Each episode is named after a Japanese dessert and features a real life Tokyo restaurant that serves its highest expression. (Foodies, take note.) Within a few episodes, Kantaro’s basic formula becomes apparent: A sales call in a part of Tokyo, a local dessert shop, a wacky, hyperbolic daydream and a reckoning with an authoritarian figure. The climactic encounter with each dessert is introduced with a brief critique of the establishment’s interior decor—asserting that good design makes food taste better.
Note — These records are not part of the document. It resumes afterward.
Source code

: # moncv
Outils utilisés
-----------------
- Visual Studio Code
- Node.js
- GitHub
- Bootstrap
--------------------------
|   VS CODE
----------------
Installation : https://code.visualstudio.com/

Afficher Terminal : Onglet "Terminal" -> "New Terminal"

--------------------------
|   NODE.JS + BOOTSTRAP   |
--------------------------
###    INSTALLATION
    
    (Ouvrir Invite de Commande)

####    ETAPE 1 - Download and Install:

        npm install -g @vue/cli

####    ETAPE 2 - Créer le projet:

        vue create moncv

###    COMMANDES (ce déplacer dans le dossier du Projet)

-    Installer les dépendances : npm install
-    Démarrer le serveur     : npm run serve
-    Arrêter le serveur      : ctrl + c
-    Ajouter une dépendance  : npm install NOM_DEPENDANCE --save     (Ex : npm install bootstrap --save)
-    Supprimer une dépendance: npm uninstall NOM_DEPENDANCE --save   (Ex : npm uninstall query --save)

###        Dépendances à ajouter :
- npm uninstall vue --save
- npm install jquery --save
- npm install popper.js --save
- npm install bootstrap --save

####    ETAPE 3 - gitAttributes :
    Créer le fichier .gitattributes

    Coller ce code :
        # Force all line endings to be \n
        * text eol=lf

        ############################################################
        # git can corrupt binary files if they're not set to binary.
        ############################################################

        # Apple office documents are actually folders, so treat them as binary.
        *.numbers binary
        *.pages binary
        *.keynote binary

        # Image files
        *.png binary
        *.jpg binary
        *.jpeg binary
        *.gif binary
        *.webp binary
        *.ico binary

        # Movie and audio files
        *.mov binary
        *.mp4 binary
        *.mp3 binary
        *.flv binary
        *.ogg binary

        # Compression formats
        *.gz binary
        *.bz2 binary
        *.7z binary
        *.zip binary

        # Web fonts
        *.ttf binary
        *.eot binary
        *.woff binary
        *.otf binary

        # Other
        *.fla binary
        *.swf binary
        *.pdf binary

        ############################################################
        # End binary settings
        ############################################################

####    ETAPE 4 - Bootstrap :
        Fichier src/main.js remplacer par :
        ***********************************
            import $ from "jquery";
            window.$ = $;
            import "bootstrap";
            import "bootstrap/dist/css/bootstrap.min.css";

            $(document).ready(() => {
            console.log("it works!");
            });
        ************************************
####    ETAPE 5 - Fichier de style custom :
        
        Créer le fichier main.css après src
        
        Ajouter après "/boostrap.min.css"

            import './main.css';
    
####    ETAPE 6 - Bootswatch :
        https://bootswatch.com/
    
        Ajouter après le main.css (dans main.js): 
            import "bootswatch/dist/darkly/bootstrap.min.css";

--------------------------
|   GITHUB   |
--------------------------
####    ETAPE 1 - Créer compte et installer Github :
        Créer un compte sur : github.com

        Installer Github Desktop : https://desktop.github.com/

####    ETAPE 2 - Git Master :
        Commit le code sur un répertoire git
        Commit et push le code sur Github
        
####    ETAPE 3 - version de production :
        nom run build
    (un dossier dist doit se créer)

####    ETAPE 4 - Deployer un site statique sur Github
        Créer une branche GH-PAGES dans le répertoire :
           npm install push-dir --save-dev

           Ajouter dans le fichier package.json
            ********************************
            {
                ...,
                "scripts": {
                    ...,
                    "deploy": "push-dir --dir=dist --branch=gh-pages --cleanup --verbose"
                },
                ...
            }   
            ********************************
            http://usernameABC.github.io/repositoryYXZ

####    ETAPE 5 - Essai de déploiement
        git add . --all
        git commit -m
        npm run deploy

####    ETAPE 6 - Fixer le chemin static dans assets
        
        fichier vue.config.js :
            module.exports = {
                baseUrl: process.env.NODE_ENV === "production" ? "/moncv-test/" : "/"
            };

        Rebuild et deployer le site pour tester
“When they all mix in perfection in your mouth, our face will surely turn to heaven,” says Kantaro’s love interest savoring the gloriously syrupy savarin cake in the “relaxing” French-themed Yokohama patisserie, Café Recherche.

Feels like heaven.
Feels like heaven.
Image: Netflix

The series offers plenty of aphorisms about modern life: “If you do your job properly, you can play hookey properly,” Kantaro advises an underperforming colleague. “It’s important to be kind and sweet to yourself sometimes too,” he says to his fitness obsessed arch nemesis to coax him inside Tokyo’s bean-to-bar chocolate shop, Minimal.

At times, Kantaro turns dark and uncomfortably sensual. Describing a revealing episode centered around Kantaro’s mom, blogger PDX Food Dude, “It’s so perfectly wrong, everyone in my living room was shrieking, cringing and laughing all at the same time…Watch it with friends, and keep a pile of desserts on hand.”

Kantaro is a caloric, heady, high-caliber farce worth binging on.